Work item: Give the records again exactly. Pictures do not belong in the copy.

Extracted data:
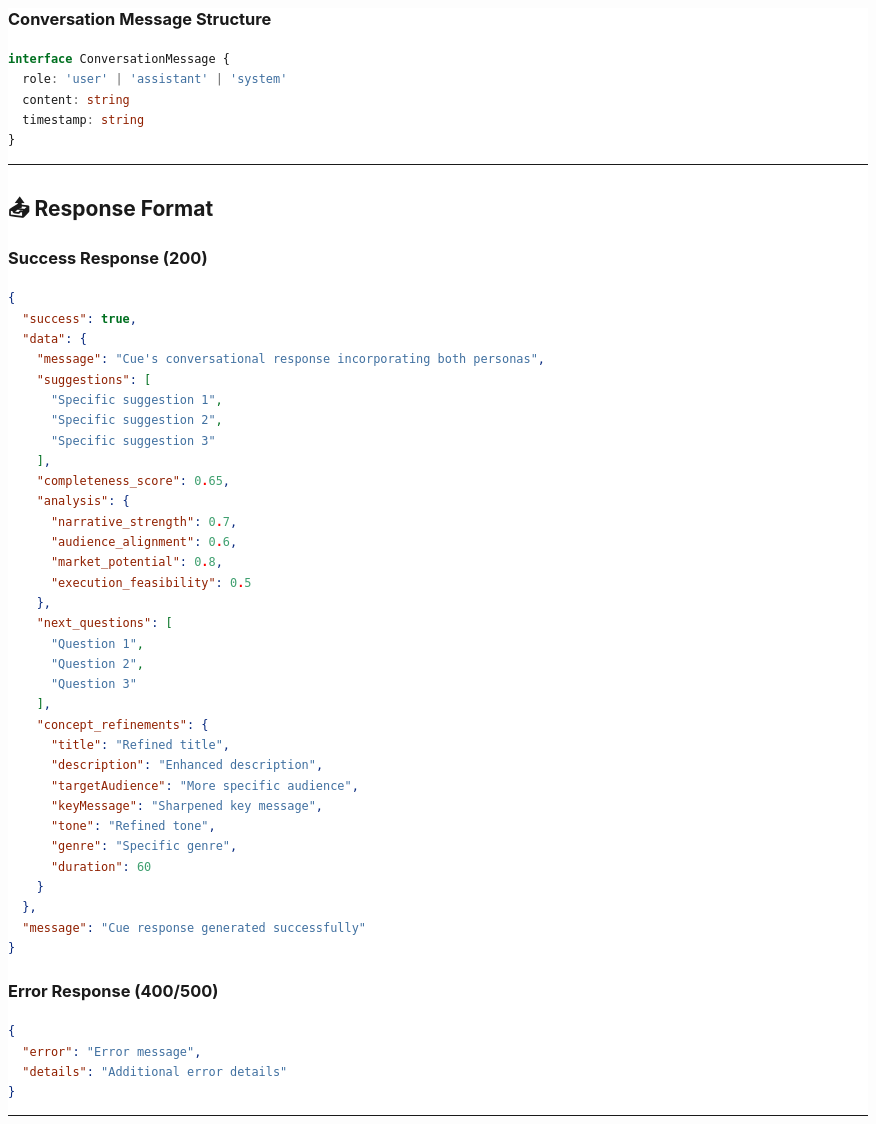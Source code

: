 ### **Conversation Message Structure**
```typescript
interface ConversationMessage {
  role: 'user' | 'assistant' | 'system'
  content: string
  timestamp: string
}
```

---

## 📤 **Response Format**

### **Success Response (200)**
```json
{
  "success": true,
  "data": {
    "message": "Cue's conversational response incorporating both personas",
    "suggestions": [
      "Specific suggestion 1",
      "Specific suggestion 2", 
      "Specific suggestion 3"
    ],
    "completeness_score": 0.65,
    "analysis": {
      "narrative_strength": 0.7,
      "audience_alignment": 0.6,
      "market_potential": 0.8,
      "execution_feasibility": 0.5
    },
    "next_questions": [
      "Question 1",
      "Question 2",
      "Question 3"
    ],
    "concept_refinements": {
      "title": "Refined title",
      "description": "Enhanced description",
      "targetAudience": "More specific audience",
      "keyMessage": "Sharpened key message",
      "tone": "Refined tone",
      "genre": "Specific genre",
      "duration": 60
    }
  },
  "message": "Cue response generated successfully"
}
```

### **Error Response (400/500)**
```json
{
  "error": "Error message",
  "details": "Additional error details"
}
```

---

Problem solution:
Source code

: ### **Conversation Message Structure**
```typescript
interface ConversationMessage {
  role: 'user' | 'assistant' | 'system'
  content: string
  timestamp: string
}
```

---

## 📤 **Response Format**

### **Success Response (200)**
```json
{
  "success": true,
  "data": {
    "message": "Cue's conversational response incorporating both personas",
    "suggestions": [
      "Specific suggestion 1",
      "Specific suggestion 2", 
      "Specific suggestion 3"
    ],
    "completeness_score": 0.65,
    "analysis": {
      "narrative_strength": 0.7,
      "audience_alignment": 0.6,
      "market_potential": 0.8,
      "execution_feasibility": 0.5
    },
    "next_questions": [
      "Question 1",
      "Question 2",
      "Question 3"
    ],
    "concept_refinements": {
      "title": "Refined title",
      "description": "Enhanced description",
      "targetAudience": "More specific audience",
      "keyMessage": "Sharpened key message",
      "tone": "Refined tone",
      "genre": "Specific genre",
      "duration": 60
    }
  },
  "message": "Cue response generated successfully"
}
```

### **Error Response (400/500)**
```json
{
  "error": "Error message",
  "details": "Additional error details"
}
```

---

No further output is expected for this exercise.